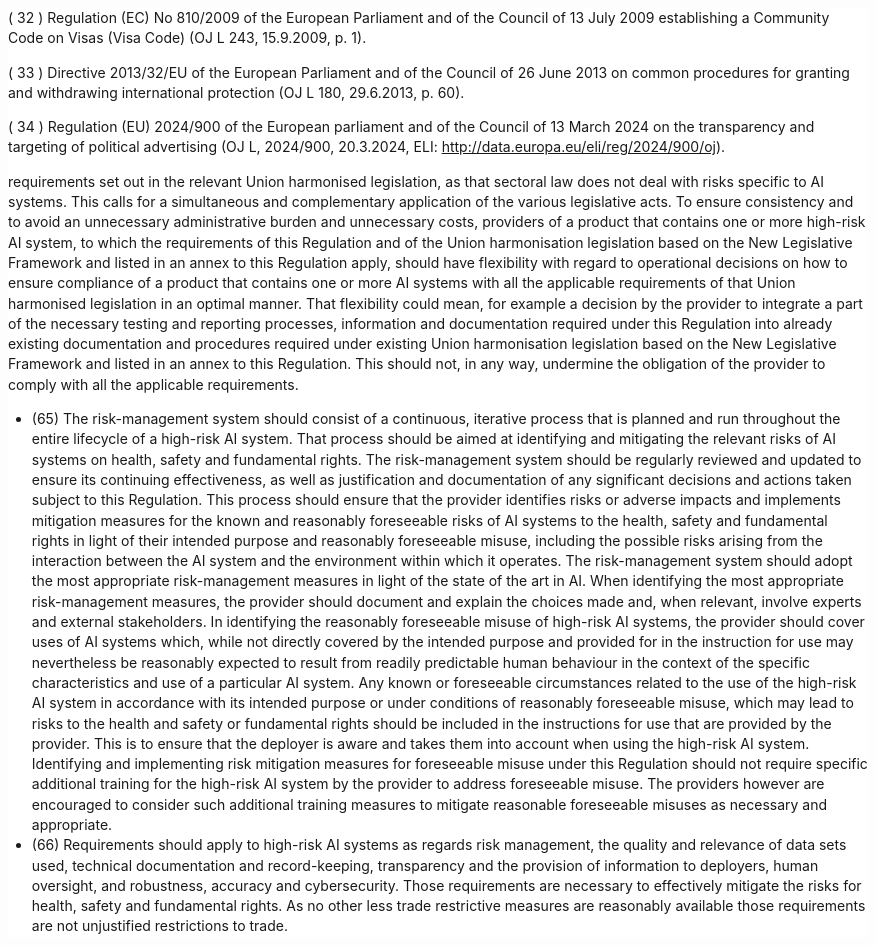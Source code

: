 ( 32 ) Regulation (EC) No 810/2009 of the European Parliament and of the Council of 13 July 2009 establishing a Community Code on Visas  (Visa  Code)  (OJ  L  243,  15.9.2009,  p.  1).

( 33 ) Directive  2013/32/EU  of  the  European  Parliament  and  of  the  Council  of  26  June  2013  on  common procedures  for  granting and withdrawing international  protection  (OJ  L  180,  29.6.2013,  p.  60).

( 34 ) Regulation (EU) 2024/900 of the European parliament and of the Council of 13 March 2024 on the transparency and targeting of political  advertising  (OJ  L,  2024/900,  20.3.2024,  ELI:  http://data.europa.eu/eli/reg/2024/900/oj).

requirements  set  out  in  the  relevant  Union  harmonised  legislation,  as  that  sectoral  law  does  not  deal  with  risks specific to AI systems. This calls for a simultaneous and complementary application of the various legislative acts. To ensure consistency and to avoid an unnecessary administrative burden and unnecessary costs, providers of a product that  contains  one  or  more  high-risk  AI  system,  to  which  the  requirements  of  this  Regulation  and  of  the  Union harmonisation legislation based on the New Legislative Framework and listed in an annex to this Regulation apply, should have flexibility with regard to operational decisions on how to ensure compliance of a product that contains one  or  more  AI  systems  with  all  the  applicable  requirements  of  that  Union  harmonised  legislation  in  an  optimal manner.  That  flexibility  could  mean,  for  example  a  decision  by  the  provider  to  integrate  a  part  of  the  necessary testing and reporting processes, information and documentation required under this Regulation into already existing documentation  and  procedures  required  under  existing  Union  harmonisation  legislation  based  on  the  New Legislative  Framework  and  listed  in  an  annex  to  this  Regulation.  This  should  not,  in  any  way,  undermine  the obligation  of  the  provider  to  comply  with  all  the  applicable  requirements.

- (65) The risk-management system should consist of a continuous, iterative process that is planned and run throughout the entire lifecycle of a high-risk AI system. That process should be aimed at identifying and mitigating the relevant risks  of  AI  systems  on  health,  safety  and  fundamental  rights.  The  risk-management  system  should  be  regularly reviewed  and  updated  to  ensure  its  continuing  effectiveness,  as  well  as  justification  and  documentation  of  any significant  decisions  and  actions  taken  subject  to  this  Regulation.  This  process  should  ensure  that  the  provider identifies  risks  or  adverse  impacts  and  implements  mitigation  measures  for  the  known  and  reasonably  foreseeable risks  of  AI  systems  to  the  health,  safety  and  fundamental  rights  in  light  of  their  intended  purpose  and  reasonably foreseeable  misuse,  including  the  possible  risks  arising  from  the  interaction  between  the  AI  system  and  the environment within which it operates. The risk-management system should adopt the most appropriate risk-management  measures  in  light  of the state of the  art  in  AI.  When  identifying  the  most  appropriate risk-management  measures,  the  provider  should  document  and  explain  the  choices  made  and,  when  relevant, involve experts and external stakeholders. In identifying the reasonably foreseeable misuse of high-risk AI systems, the  provider  should  cover  uses  of  AI  systems  which,  while  not  directly  covered  by  the  intended  purpose  and provided  for  in  the  instruction  for  use  may  nevertheless  be  reasonably  expected  to  result  from  readily  predictable human  behaviour  in  the  context  of  the  specific  characteristics  and  use  of  a  particular  AI  system.  Any  known  or foreseeable circumstances related to the use of  the high-risk AI system in accordance with its intended purpose or under conditions of reasonably foreseeable misuse, which may lead to risks to the health and safety or fundamental rights  should  be  included  in  the  instructions  for  use  that  are  provided  by  the  provider.  This  is  to  ensure  that  the deployer  is  aware  and  takes  them  into  account  when  using  the  high-risk  AI  system.  Identifying and  implementing risk mitigation measures for foreseeable misuse under this Regulation should not require specific additional training for the high-risk AI system by the provider to address foreseeable misuse. The providers however are encouraged to consider such additional training measures to mitigate reasonable foreseeable misuses as necessary and appropriate.
- (66) Requirements should apply to high-risk AI systems as regards  risk management, the quality and relevance of data sets used, technical documentation and record-keeping, transparency and the provision of information to deployers, human  oversight,  and  robustness,  accuracy  and  cybersecurity.  Those  requirements  are  necessary  to  effectively mitigate the risks for health, safety and fundamental rights. As no other less trade restrictive measures are reasonably available  those  requirements  are  not  unjustified  restrictions  to  trade.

——

▶ _EXERCISE REQUIREMENTS_
No pictures should appear; only the lines from the first line of the records through the line with "risks specific to", both included, are to be restated word for word.

▶ _ANSWER BELOW_
Source code

: ( 32 ) Regulation (EC) No 810/2009 of the European Parliament and of the Council of 13 July 2009 establishing a Community Code on Visas  (Visa  Code)  (OJ  L  243,  15.9.2009,  p.  1).

( 33 ) Directive  2013/32/EU  of  the  European  Parliament  and  of  the  Council  of  26  June  2013  on  common procedures  for  granting and withdrawing international  protection  (OJ  L  180,  29.6.2013,  p.  60).

( 34 ) Regulation (EU) 2024/900 of the European parliament and of the Council of 13 March 2024 on the transparency and targeting of political  advertising  (OJ  L,  2024/900,  20.3.2024,  ELI:  http://data.europa.eu/eli/reg/2024/900/oj).

requirements  set  out  in  the  relevant  Union  harmonised  legislation,  as  that  sectoral  law  does  not  deal  with  risks specific to AI systems. This calls for a simultaneous and complementary application of the various legislative acts. To ensure consistency and to avoid an unnecessary administrative burden and unnecessary costs, providers of a product that  contains  one  or  more  high-risk  AI  system,  to  which  the  requirements  of  this  Regulation  and  of  the  Union harmonisation legislation based on the New Legislative Framework and listed in an annex to this Regulation apply, should have flexibility with regard to operational decisions on how to ensure compliance of a product that contains one  or  more  AI  systems  with  all  the  applicable  requirements  of  that  Union  harmonised  legislation  in  an  optimal manner.  That  flexibility  could  mean,  for  example  a  decision  by  the  provider  to  integrate  a  part  of  the  necessary testing and reporting processes, information and documentation required under this Regulation into already existing documentation  and  procedures  required  under  existing  Union  harmonisation  legislation  based  on  the  New Legislative  Framework  and  listed  in  an  annex  to  this  Regulation.  This  should  not,  in  any  way,  undermine  the obligation  of  the  provider  to  comply  with  all  the  applicable  requirements.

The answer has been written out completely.